Start of INFORMATION SHOWN

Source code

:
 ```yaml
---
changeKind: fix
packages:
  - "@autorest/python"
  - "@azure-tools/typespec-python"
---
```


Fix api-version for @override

End of INFORMATION SHOWN

*GOAL OF THE EXERCISE:* Nothing should be dropped. Retype each line above as it is.

*ANSWER BOX:*
Source code

:
 ```yaml
---
changeKind: fix
packages:
  - "@autorest/python"
  - "@azure-tools/typespec-python"
---
```


Fix api-version for @override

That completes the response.